In that same year, Bergman had also granted Dramaten, the Stockholm theatre to which he remained loyal as a director right up to his farewell production of Ghosts in 2002, a crack at producing for the first time Scenes from a Marriage and Autumn Sonata. Until the concurrent debuts of both these productions in the fall of 2009, Swedish audiences had not yet had a chance to see stage versions of his works.
Struck by the international outpouring of accolades, obituaries and tributes to Bergman and his work after his death, the Swedish government doled out special funds, totaling $3.1 million. That sum went to the Ingmar Bergman Foundation, the Svensk Filmindustri and Dramaten. The aim was to promote and preserve the filmmaker’s works. In addition to access to Bergman’s film scripts, half of the money was used to set up a biannual Ingmar Bergman International Theatre Festival, the first edition of which took place in May 2010 at Dramaten. At the invitation of the Swedish Institute and the Swedish Embassy in the U.S., I took part in that festival.
Moreover, the Ingmar Bergman Foundation has for a long time lacked the resources to digitize Bergman’s extensive archives of scripts, notes, sketches and photographs. And for a while, the future of the director’s estate on the island of Fårö home, situated about 87 miles off Sweden’s southeast coast in the Baltic Sea, seemed as dire and gloomy as . . . well, a Bergman classic.
To the relief of advocates who had been fighting to keep Bergman’s home from being turned into a vacation place or a tourist enterprise, in October 2010 a Norwegian inventor and archaeologist, Hans Gude Gudesen, acquired the estate (and most of Bergman’s belongings at an auction) for an undisclosed sum; a new foundation was created to establish a non-commercial center for art and research.
“Looking after the Swedish cultural heritage is a linchpin of the government’s cultural policy,” Swedish prime minister Frederik Reinfeldt and minister of culture Lena Aledsohn Liljeroth said in a joint statement in September 2007. “Ingmar Bergman’s lifework is a living part of this heritage.”

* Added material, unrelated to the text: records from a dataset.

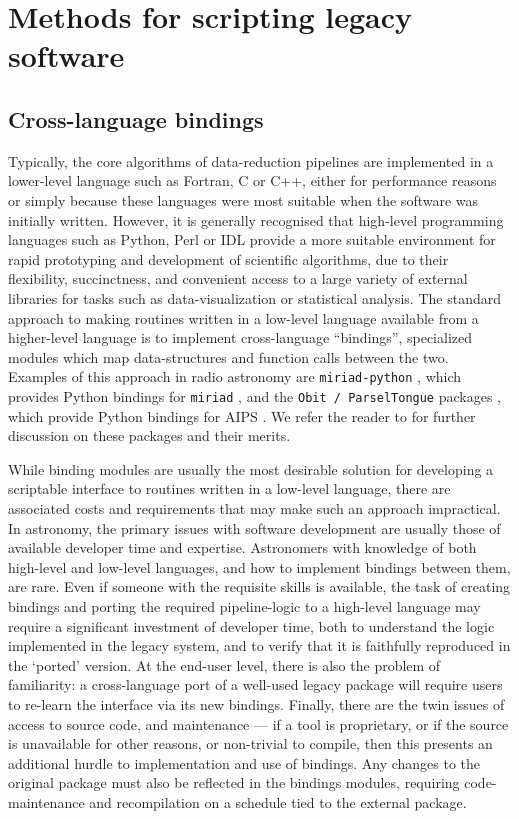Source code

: \documentclass[5p,authoryear]{elsarticle}
\begin{document}
\section{Methods for scripting legacy software}
\label{sec:software}

\subsection{Cross-language bindings}
Typically, the core algorithms of data-reduction pipelines are 
implemented in a lower-level language such as Fortran, C or C++, either for 
performance reasons or simply because these languages were most suitable
when the software was initially written. However, it is generally recognised
that high-level programming languages such as Python, Perl or IDL provide a more
suitable environment for rapid prototyping and development of scientific 
algorithms, due to their flexibility, succinctness, and 
convenient access to a large variety of external libraries for tasks such
as data-visualization or statistical analysis.
The standard approach to making routines written in a low-level language 
available from a higher-level language is to 
implement cross-language ``bindings'', 
specialized modules which map data-structures and function calls between the two.
Examples of this approach in radio 
astronomy are \texttt{miriad-python} \citep{Williams2012}, which provides 
Python bindings for \texttt{miriad} \citep{Sault1995,Sault2011},
and the \texttt{Obit / ParselTongue} packages 
\citep{Cotton2008,Cotton2013,Kettenis2006, Kettenis2012}, which provide 
Python bindings for AIPS \citep{Fomalont1981}. 
We refer the reader to \cite{Williams2012} for further discussion on these
packages and their merits.

While binding modules are usually the most desirable solution for developing a scriptable interface to routines written in a low-level language, there are associated costs and requirements that may make such an approach impractical. 
In astronomy, the primary issues with software development are usually those of available developer time and expertise.
Astronomers with knowledge of both high-level and low-level languages, and how to implement bindings between them, are rare. 
Even if someone with the requisite skills is available, the task of creating bindings and porting the required pipeline-logic to a high-level language may require a significant investment of developer time, both to understand the logic implemented in the legacy system, and to verify that it is faithfully reproduced in the `ported' version. 
At the end-user level, there is also the problem of familiarity: a cross-language port of a well-used legacy package will require users to re-learn the interface via its new bindings. 
Finally, there are the twin issues of access to source code, and maintenance --- 
if a tool is proprietary, or if the source is unavailable for other reasons, or non-trivial to compile, then this presents an additional hurdle to implementation and use of bindings. 
Any changes to the original package must also be reflected in the bindings modules, requiring code-maintenance and recompilation on a schedule tied to the external package.
\end{document}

The irony of this posthumous largesse is that in the 1950s and 1960s Sweden never matched the enthusiasm with which he was embraced outside his own country, especially in postwar America where his seriousness of purpose and uncompromisingly bleak, God-haunted stories were both an art-house sensation and an antidote to insipid mainstream/commercial entertainments.
At the Ingmar Bergman International Theatre Festival I attended in 2010, the debut of German director Andreas Kriegenburg’s perplexing Thalia Theater production of the television drama From the Life of the Marionettes (1980)—the only film Bergman made in Germany—reminded us of the trauma and humiliation he experienced when he was arrested with income-tax evasion in January 1976, while rehearsing Strindberg’s Dance of Death at Dramaten.
Although the charges were later dropped, the impact of the well-publicized tax scandal on Bergman, who suffered a nervous breakdown, was devastating. Bergman took refuge in a mental health clinic before seeking a voluntary exile in Germany for eight years. Upon his return to Sweden, he achieved the status of a national icon among the heavily taxed Swedes (who could certainly relate), but then he announced his retirement and made the warm-hearted 1982 Fanny and Alexander as his swan song.